**Goal of the exercise:** Filter the entries, keeping every line with the string "todos".

**Given records:**
_____
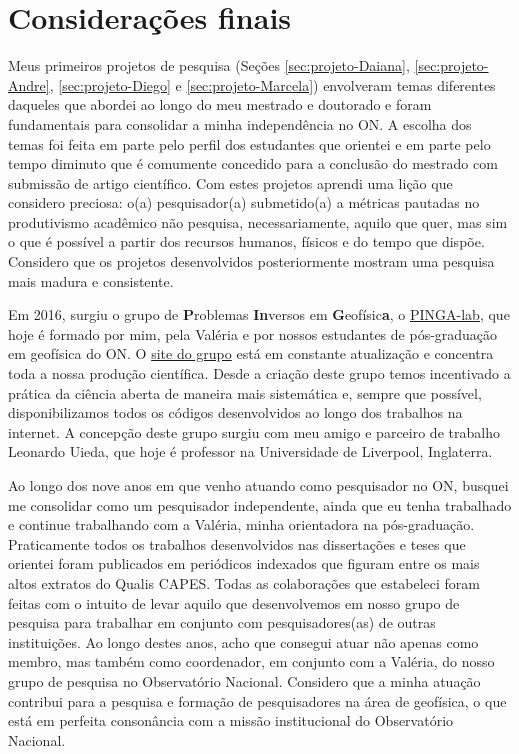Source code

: \renewcommand{\chaptername}{Capítulo}
\chapter{Considerações finais}
\renewcommand{\chaptername}{Considerações finais}
\label{cap:consideracoes-finais}

Meus primeiros projetos de pesquisa (Seções \ref{sec:projeto-Daiana},
\ref{sec:projeto-Andre}, \ref{sec:projeto-Diego} e \ref{sec:projeto-Marcela}) envolveram 
temas diferentes daqueles que abordei ao longo do meu mestrado e doutorado e
foram fundamentais para consolidar a minha independência no ON.
A escolha dos temas foi feita em parte pelo perfil dos 
estudantes que orientei e em parte pelo tempo diminuto que é comumente concedido 
para a conclusão do mestrado com submissão de artigo científico. 
Com estes projetos aprendi uma lição que considero preciosa: o(a) pesquisador(a) 
submetido(a) a métricas pautadas no produtivismo acadêmico não pesquisa, necessariamente, 
aquilo que quer, mas sim o que é possível a partir dos recursos humanos, físicos e do
tempo que dispõe. Considero que os projetos desenvolvidos posteriormente mostram
uma pesquisa mais madura e consistente.

Em 2016, surgiu o grupo de \textbf{P}roblemas \textbf{In}versos 
em \textbf{G}eofísic\textbf{a}, o \href{https://www.pinga-lab.org/}{PINGA-lab}, 
que hoje é formado por mim, pela Valéria e por nossos estudantes de 
pós-graduação em geofísica do ON. O \href{https://www.pinga-lab.org/}{site do grupo} 
está em constante atualização e concentra toda a nossa produção científica. 
Desde a criação deste grupo temos incentivado a prática da ciência aberta de maneira 
mais sistemática e, sempre que possível, disponibilizamos todos os códigos desenvolvidos 
ao longo dos trabalhos na internet. A concepção deste grupo surgiu com meu amigo e 
parceiro de trabalho Leonardo Uieda, que hoje é professor na Universidade de Liverpool,
Inglaterra.

Ao longo dos nove anos em que venho atuando como pesquisador no ON, 
busquei me consolidar como um pesquisador independente, ainda que eu tenha trabalhado
e continue trabalhando com a Valéria, minha orientadora na pós-graduação.
Praticamente todos os trabalhos desenvolvidos nas dissertações e teses que 
orientei foram publicados em periódicos indexados que figuram entre 
os mais altos extratos do Qualis CAPES.
Todas as colaborações que estabeleci foram feitas com o intuito de levar aquilo que 
desenvolvemos em nosso grupo de pesquisa para trabalhar em conjunto com 
pesquisadores(as) de outras instituições. 
Ao longo destes anos, acho que consegui atuar não apenas como membro, mas também 
como coordenador, em conjunto com a Valéria, do nosso grupo de pesquisa 
no Observatório Nacional.
Considero que a minha atuação contribui para a pesquisa e formação de pesquisadores na 
área de geofísica, o que está em perfeita consonância com a missão institucional do
Observatório Nacional.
_____
**Result for this exercise:**
mais sistemática e, sempre que possível, disponibilizamos todos os códigos desenvolvidos 
Praticamente todos os trabalhos desenvolvidos nas dissertações e teses que 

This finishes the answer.